Some dos and don’ts for doorstep fundraising, based on key lessons learnt during Send a Cow’s face-to-face programme.

  1. Do consider what type of donors you would like to recruit and work with your agency to build a targeting strategy. What can be learnt from your current donor file? Is the ask value and proposition suitable to the audience you would like to bring on board?
  2. Do consider your charity’s strengths when developing your proposition and fundraiser pitch. Be honest about what you do and be clear about your donor development programme. Can you support your ask with facts and stats about your cause? How can the messages you use to excite your new donors be supported in your ongoing communications?
  3. Do get to know your agency. Collaborate with its account teams and operations staff. Get to know its business model and how it does things. The better your campaign works for the agency, the better it will work for your charity.
  4. Do invest in your fundraisers by training them well. Show your commitment and sincerity in the training. Be interesting and memorable, stick to the point (your proposition), draw on case studies and compelling stories and make it visually interesting. Make sure you regularly review your campaign, monitor your results, learn, develop and plough your energies back into the fundraiser training. Train, train and train again.
  5. Do develop materials for your new donors that are specific to their needs and tie them in with your proposition. Give them a warm heartfelt welcome and thank you. Now you have them on board the hard work starts, to build loyalty and develop the relationship. So, make that initial communication as special as possible.
  6. Do reward your fundraisers with praise and recognition. Make them feel like they are part of your organisation and that you care about them. It’s a tough job, especially in winter, so make them a certificate or buy them a warm hat.

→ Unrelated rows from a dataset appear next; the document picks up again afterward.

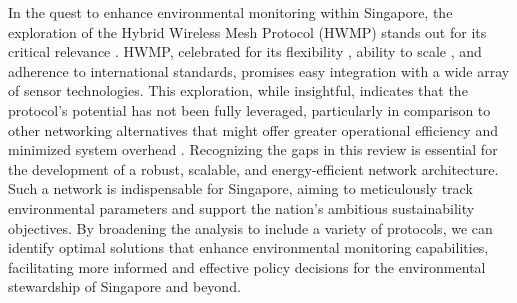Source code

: 

In the quest to enhance environmental monitoring within Singapore, the exploration of the Hybrid Wireless Mesh Protocol (HWMP) stands out for its critical relevance \cite{Yang_Ma_Miao_2009}. HWMP, celebrated for its flexibility \cite{4428721}, ability to scale \cite{5409759}, and adherence to international standards, promises easy integration with a wide array of sensor technologies. This exploration, while insightful, indicates that the protocol's potential has not been fully leveraged, particularly in comparison to other networking alternatives that might offer greater operational efficiency and minimized system overhead \cite{nmk2013}. Recognizing the gaps in this review is essential for the development of a robust, scalable, and energy-efficient network architecture. Such a network is indispensable for Singapore, aiming to meticulously track environmental parameters and support the nation's ambitious sustainability objectives. By broadening the analysis to include a variety of protocols, we can identify optimal solutions that enhance environmental monitoring capabilities, facilitating more informed and effective policy decisions for the environmental stewardship of Singapore and beyond.

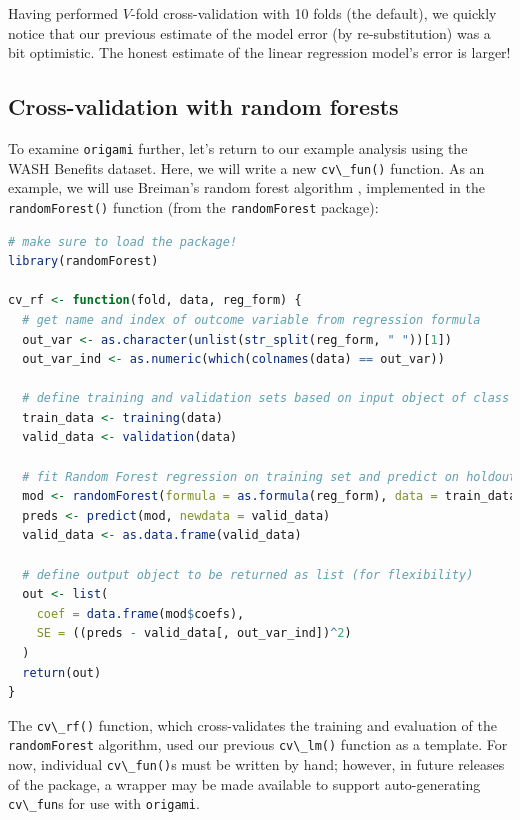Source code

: \documentclass[
  12pt, krantz2,
]{krantz}
\newcommand{\passthrough}[1]{#1}
\newcommand{\1}{\mathbbm{1}}
\theoremstyle{definition}
\theoremstyle{definition}
\theoremstyle{definition}
\theoremstyle{definition}
\theoremstyle{remark}
\begin{document}
Having performed \(V\)-fold cross-validation with 10 folds (the default), we
quickly notice that our previous
estimate of the model error (by re-substitution) was a bit optimistic. The honest
estimate of the linear regression model's error is larger!

\hypertarget{cross-validation-with-random-forests}{%
\subsection{Cross-validation with random forests}\label{cross-validation-with-random-forests}}

To examine \passthrough{\lstinline!origami!} further, let's return to our example analysis using the
WASH Benefits dataset. Here, we will write a new \passthrough{\lstinline!cv\_fun()!} function. As an
example, we will use Breiman's random forest algorithm \citep{breiman2001random},
implemented in the \passthrough{\lstinline!randomForest()!} function (from the \passthrough{\lstinline!randomForest!} package):

\begin{lstlisting}[language=R]
# make sure to load the package!
library(randomForest)

cv_rf <- function(fold, data, reg_form) {
  # get name and index of outcome variable from regression formula
  out_var <- as.character(unlist(str_split(reg_form, " "))[1])
  out_var_ind <- as.numeric(which(colnames(data) == out_var))

  # define training and validation sets based on input object of class "folds"
  train_data <- training(data)
  valid_data <- validation(data)

  # fit Random Forest regression on training set and predict on holdout set
  mod <- randomForest(formula = as.formula(reg_form), data = train_data)
  preds <- predict(mod, newdata = valid_data)
  valid_data <- as.data.frame(valid_data)

  # define output object to be returned as list (for flexibility)
  out <- list(
    coef = data.frame(mod$coefs),
    SE = ((preds - valid_data[, out_var_ind])^2)
  )
  return(out)
}
\end{lstlisting}

The \passthrough{\lstinline!cv\_rf()!} function, which cross-validates the training and evaluation of the
\passthrough{\lstinline!randomForest!} algorithm, used our previous \passthrough{\lstinline!cv\_lm()!} function as a template.
For now, individual \passthrough{\lstinline!cv\_fun()!}s must be written by hand; however, in future
releases of the package, a wrapper may be made available to support
auto-generating \passthrough{\lstinline!cv\_fun!}s for use with \passthrough{\lstinline!origami!}.
\end{document}
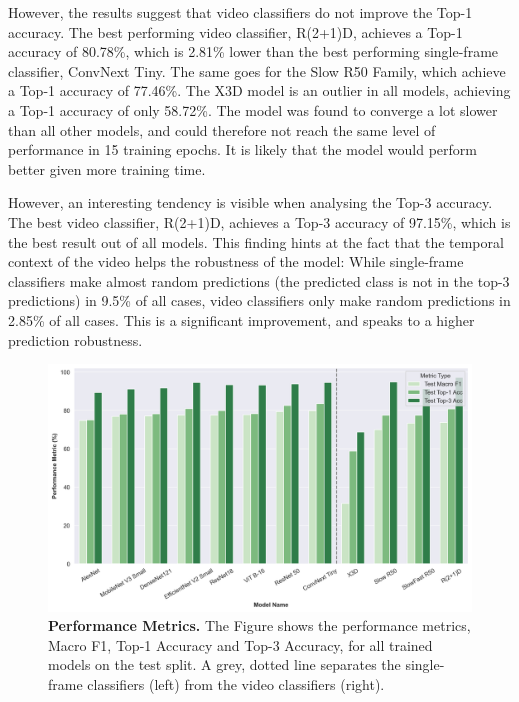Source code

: \documentclass[a4paper]{article}
\begin{document}
However, the results suggest that video classifiers do not improve the Top-1
accuracy. The best performing video classifier, R(2+1)D, achieves a Top-1
accuracy of 80.78\%, which is 2.81\% lower than the best performing single-frame
classifier, ConvNext Tiny. The same goes for the Slow R50 Family, which achieve
a Top-1 accuracy of 77.46\%. The X3D model is an outlier in all models,
achieving a Top-1 accuracy of only 58.72\%. The model was found to converge a
lot slower than all other models, and could therefore not reach the same level
of performance in 15 training epochs. It is likely that the model would perform
better given more training time.

However, an interesting tendency is visible when analysing the Top-3 accuracy.
The best video classifier, R(2+1)D, achieves a Top-3 accuracy of 97.15\%, which
is the best result out of all models. This finding hints at the fact that the
temporal context of the video helps the robustness of the model: While
single-frame classifiers make almost random predictions (the predicted class is
not in the top-3 predictions) in 9.5\% of all cases, video classifiers only make
random predictions in 2.85\% of all cases. This is a significant improvement,
and speaks to a higher prediction robustness.



\begin{figure}
  \begin{center}
    \includegraphics[width=.95\textwidth]
    {./figures/performance-metrics.png}
  \end{center}

  \caption{\textbf{Performance Metrics.} The Figure shows the performance
  metrics, Macro F1, Top-1 Accuracy and Top-3 Accuracy, for all trained models
on the test split. A grey, dotted line separates the single-frame classifiers
(left) from the video classifiers (right).}

  \label{fig:performance-metrics}
\end{figure}
\end{document}
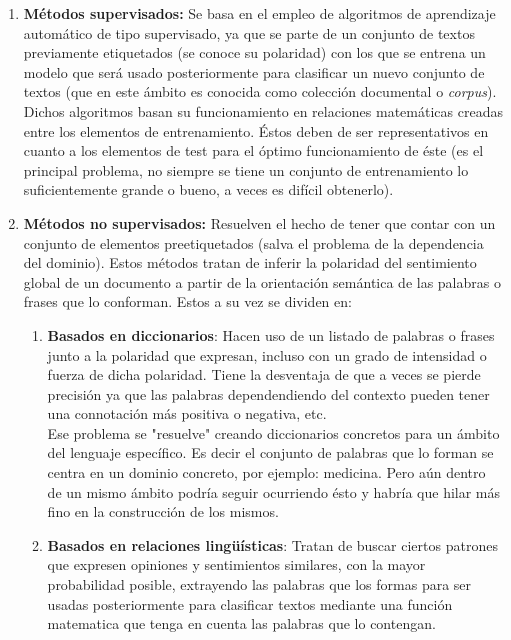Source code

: \documentclass[a4paper,12pt]{report}
\begin{document}
\begin{enumerate}

\item \textbf{Métodos supervisados:} Se basa en el empleo de algoritmos de aprendizaje automático de tipo supervisado, ya que se parte de un conjunto de textos previamente etiquetados (se conoce su polaridad) con los que se entrena un modelo que será usado posteriormente para clasificar un nuevo conjunto de textos (que en este ámbito es conocida como colección documental o \textit{corpus}). 
\vspace{2mm}\\
Dichos algoritmos basan su funcionamiento en relaciones matemáticas creadas entre los elementos de entrenamiento. Éstos deben de ser representativos en cuanto a los elementos de test para el óptimo funcionamiento de éste (es el principal problema, no siempre se tiene un conjunto de entrenamiento lo suficientemente grande o bueno, a veces es difícil obtenerlo).


\item \textbf{Métodos no supervisados:} Resuelven el hecho de tener que contar con un conjunto de elementos preetiquetados (salva el problema de la dependencia del dominio). Estos métodos tratan de inferir la polaridad del sentimiento global de un documento a partir de la orientación semántica de las palabras o frases que lo conforman. Estos a su vez se dividen en: 

	\begin{enumerate}

	\item \textbf{Basados en diccionarios}: Hacen uso de un listado de palabras o frases junto a la polaridad que expresan, incluso con un grado de intensidad o fuerza de dicha polaridad. Tiene la desventaja de que a veces se pierde precisión ya que las palabras dependendiendo del contexto pueden tener una connotación más positiva o negativa, etc.
	\vspace{2mm}\\
	Ese problema se "resuelve" creando diccionarios concretos para un ámbito del lenguaje específico. Es decir el conjunto de palabras que lo forman se centra en un dominio concreto, por ejemplo: medicina. Pero aún dentro de un mismo ámbito podría seguir ocurriendo ésto y habría que hilar más fino en la construcción de los mismos.
	
	\item \textbf{Basados en relaciones lingüísticas}: Tratan de buscar ciertos patrones que expresen opiniones y sentimientos similares, con la mayor probabilidad posible, extrayendo las palabras que los formas para ser usadas posteriormente para clasificar textos mediante una función matematica que tenga en cuenta las palabras que lo contengan. 

	\end{enumerate}

\end{enumerate}
\end{document}
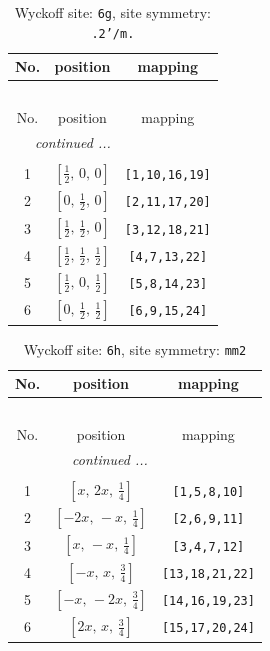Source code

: \documentclass[fleqn,8pt]{jsarticle}
\begin{document}
\renewcommand{\arraystretch}{1.2}
\begin{longtable}{ccc}
\caption{Wyckoff site: {\tt 6g}, site symmetry: {\tt .2'/m.}}
 \\
 \hline \hline
No. & position & mapping \\ \hline \endfirsthead

\multicolumn{2}{l}{\tablename\ \thetable{}} \\
 \hline \hline
No. & position & mapping \\ \hline \endhead

 \hline \hline
\multicolumn{2}{r}{\footnotesize\it continued ...} \\ \endfoot

 \hline \hline
\multicolumn{2}{r}{} \\ \endlastfoot

1 & $\left[ \frac{1}{2},\, 0,\, 0 \right]$ & {\tt [1,10,16,19]} \\ \hline
2 & $\left[ 0,\, \frac{1}{2},\, 0 \right]$ & {\tt [2,11,17,20]} \\ \hline
3 & $\left[ \frac{1}{2},\, \frac{1}{2},\, 0 \right]$ & {\tt [3,12,18,21]} \\ \hline
4 & $\left[ \frac{1}{2},\, \frac{1}{2},\, \frac{1}{2} \right]$ & {\tt [4,7,13,22]} \\ \hline
5 & $\left[ \frac{1}{2},\, 0,\, \frac{1}{2} \right]$ & {\tt [5,8,14,23]} \\ \hline
6 & $\left[ 0,\, \frac{1}{2},\, \frac{1}{2} \right]$ & {\tt [6,9,15,24]} \\
\end{longtable}
\renewcommand{\arraystretch}{1.2}
\begin{longtable}{ccc}
\caption{Wyckoff site: {\tt 6h}, site symmetry: {\tt mm2}}
 \\
 \hline \hline
No. & position & mapping \\ \hline \endfirsthead

\multicolumn{2}{l}{\tablename\ \thetable{}} \\
 \hline \hline
No. & position & mapping \\ \hline \endhead

 \hline \hline
\multicolumn{2}{r}{\footnotesize\it continued ...} \\ \endfoot

 \hline \hline
\multicolumn{2}{r}{} \\ \endlastfoot

1 & $\left[ x,\, 2 x,\, \frac{1}{4} \right]$ & {\tt [1,5,8,10]} \\ \hline
2 & $\left[ - 2 x,\, - x,\, \frac{1}{4} \right]$ & {\tt [2,6,9,11]} \\ \hline
3 & $\left[ x,\, - x,\, \frac{1}{4} \right]$ & {\tt [3,4,7,12]} \\ \hline
4 & $\left[ - x,\, x,\, \frac{3}{4} \right]$ & {\tt [13,18,21,22]} \\ \hline
5 & $\left[ - x,\, - 2 x,\, \frac{3}{4} \right]$ & {\tt [14,16,19,23]} \\ \hline
6 & $\left[ 2 x,\, x,\, \frac{3}{4} \right]$ & {\tt [15,17,20,24]} \\
\end{longtable}
\end{document}
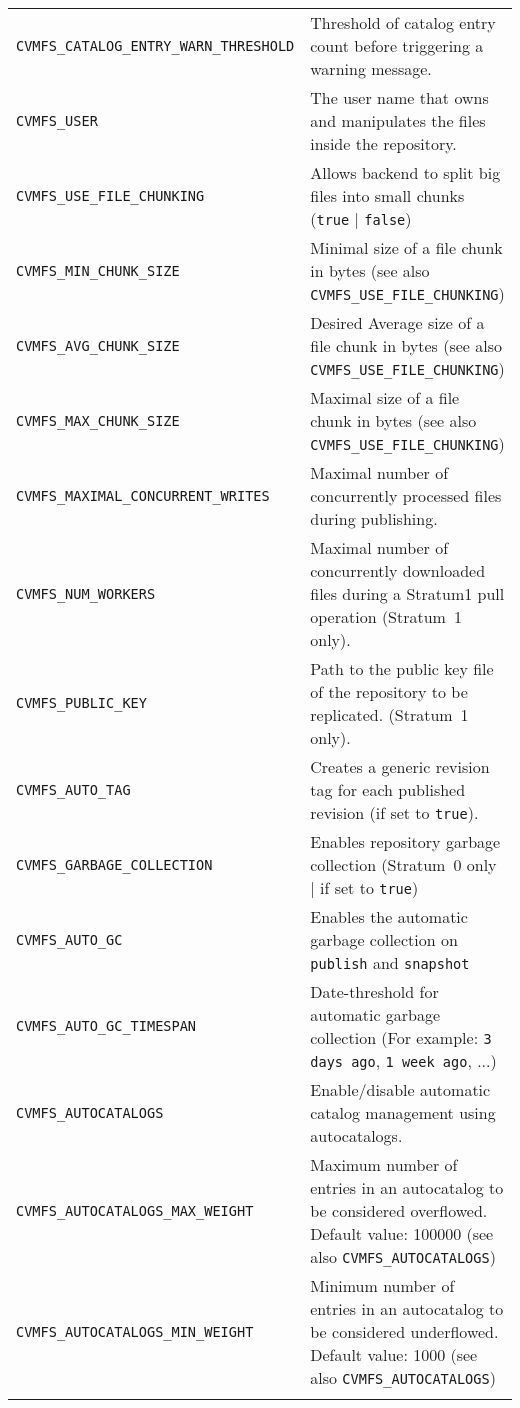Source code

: \begin{longtable}{lX}
		\tt CVMFS\_CATALOG\_ENTRY\_WARN\_THRESHOLD	& Threshold of catalog entry count before triggering a warning message.\\
		\tt CVMFS\_USER						& The user name that owns and manipulates the files inside the repository.\\
		\tt CVMFS\_USE\_FILE\_CHUNKING		& Allows backend to split big files into small chunks (\texttt{true} | \texttt{false})\\
		\tt CVMFS\_MIN\_CHUNK\_SIZE			& Minimal size of a file chunk in bytes \newline (see also \texttt{CVMFS\_USE\_FILE\_CHUNKING})\\
		\tt CVMFS\_AVG\_CHUNK\_SIZE			& Desired Average size of a file chunk in bytes \newline (see also \texttt{CVMFS\_USE\_FILE\_CHUNKING})\\
		\tt CVMFS\_MAX\_CHUNK\_SIZE			& Maximal size of a file chunk in bytes \newline (see also \texttt{CVMFS\_USE\_FILE\_CHUNKING})\\
		\tt CVMFS\_MAXIMAL\_CONCURRENT\_WRITES	& Maximal number of concurrently processed files during publishing.\\
		\tt CVMFS\_NUM\_WORKERS				& Maximal number of concurrently downloaded files during a Stratum1 pull operation (Stratum~1 only).\\
		\tt CVMFS\_PUBLIC\_KEY				& Path to the public key file of the repository to be replicated. (Stratum~1 only).\\
		\tt CVMFS\_AUTO\_TAG					& Creates a generic revision tag for each published revision (if set to \texttt{true}).\\
		\tt CVMFS\_GARBAGE\_COLLECTION		& Enables repository garbage collection \newline (Stratum~0 only | if set to \texttt{true})\\
		\tt CVMFS\_AUTO\_GC					& Enables the automatic garbage collection on \texttt{publish} and \texttt{snapshot}\\
		\tt CVMFS\_AUTO\_GC\_TIMESPAN		& Date-threshold for automatic garbage collection \newline (For example: \texttt{3 days ago}, \texttt{1 week ago}, ...)\\
    \tt CVMFS\_AUTOCATALOGS                 & Enable/disable automatic catalog management using autocatalogs.\\
    \tt CVMFS\_AUTOCATALOGS\_MAX\_WEIGHT    & Maximum number of entries in an autocatalog to be considered overflowed. Default value: 100000 \newline (see also \texttt{CVMFS\_AUTOCATALOGS})\\
    \tt CVMFS\_AUTOCATALOGS\_MIN\_WEIGHT    & Minimum number of entries in an autocatalog to be considered underflowed. Default value: 1000 \newline (see also \texttt{CVMFS\_AUTOCATALOGS})\\
		\bottomrule

		\label{tab:serverparameters}
	\end{longtable}
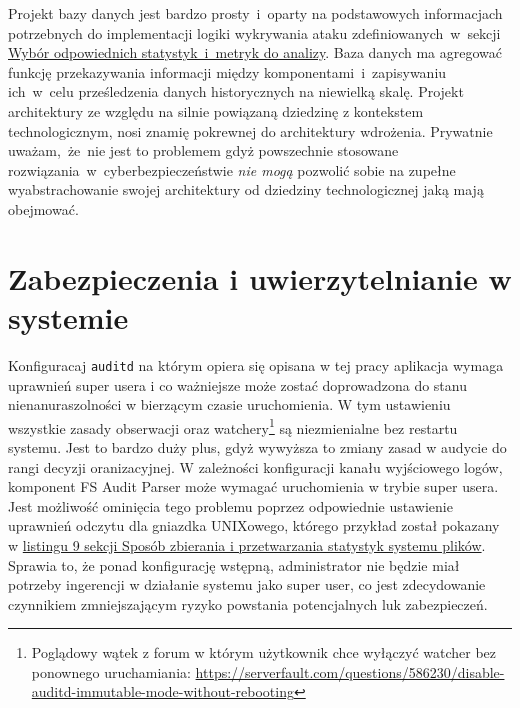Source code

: Projekt bazy danych jest bardzo prosty~i~oparty na podstawowych informacjach potrzebnych do implementacji logiki wykrywania ataku zdefiniowanych~w~sekcji \hyperref[sec:wybor]{Wybór odpowiednich statystyk~i~metryk do analizy}. Baza danych ma agregować funkcję przekazywania informacji między komponentami~i~zapisywaniu ich~w~celu prześledzenia danych historycznych na niewielką skalę.
\newline
Projekt architektury ze względu na silnie powiązaną dziedzinę z kontekstem technologicznym, nosi znamię pokrewnej do architektury wdrożenia. Prywatnie uważam,~że~nie jest to problemem gdyż powszechnie stosowane rozwiązania~w~cyberbezpieczeństwie \emph{nie mogą} pozwolić sobie na zupełne wyabstrachowanie swojej architektury od dziedziny technologicznej jaką mają obejmować.
\section{Zabezpieczenia i uwierzytelnianie w systemie}
Konfiguracaj \texttt{auditd} na którym opiera się opisana w tej pracy aplikacja wymaga uprawnień super usera i co ważniejsze może zostać doprowadzona do stanu nienanuraszolności w bierzącym czasie uruchomienia. W tym ustawieniu wszystkie zasady obserwacji oraz watchery\footnote{Poglądowy wątek z forum w którym użytkownik chce wyłączyć watcher bez ponownego uruchamiania: \url{https://serverfault.com/questions/586230/disable-auditd-immutable-mode-without-rebooting}} są niezmienialne bez restartu systemu. Jest to bardzo duży plus, gdyż wywyższa to zmiany zasad w audycie do rangi decyzji oranizacyjnej. W zależności konfiguracji kanału wyjściowego logów, komponent FS Audit Parser może wymagać uruchomienia w trybie super usera. Jest możliwość ominięcia tego problemu poprzez odpowiednie ustawienie uprawnień odczytu dla gniazdka UNIXowego, którego przykład został pokazany w \hyperref[lst:cipendejs]{listingu 9 sekcji Sposób zbierania i przetwarzania statystyk systemu plików}. Sprawia to, że ponad konfigurację wstępną, administrator nie będzie miał potrzeby ingerencji w działanie systemu jako super user, co jest zdecydowanie czynnikiem zmniejszającym ryzyko powstania potencjalnych luk zabezpieczeń.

  7. Don’t be boring. Face-to-face fundraisers are communicators – they will pick up on your enthusiasm and passion for the cause and translate it into their conversations with potential donors. Do your best to predict questions, but don’t be worried if you don’t know all the answers about your organisation. You can fill in the gaps after the training. It’s more important to gain the enthusiasm of your fundraisers.
  8. Don’t let opportunities to communicate with your donors pass you by. An advance notice letter is required by law when setting up a direct debit, but view it as another opportunity to say something special and engage your donors too.
  9. Don’t forget to brief your internal departments. It’s important that your supporter services and other key stakeholders are aware of the activity. If you have shops, make sure they recieve a list of postcodes where you will fundraise in their local area – they will often be the first port of call in a community. Brief your supporter services to objection handle. If your donors phone to cancel, it’s better to reduce their gift or take a payment holiday, rather than just say goodbye.
  10. Don’t be surprised if you get a complaint. For every one donor you bring on board, there will have been potentially hundreds of doors closed. Just by sheer scale, it’s likely a member of the public will object to being asked for money, so be ready for it and clear with the facts. Door to door is an extremely cost-effective way of fundraising.
  11. Don’t let your new donors be passive when they come on board. Involve them. Ask them for their opinions and even complaints. Encourage them to give feedback or invite them to do something non-financially orientated on your behalf.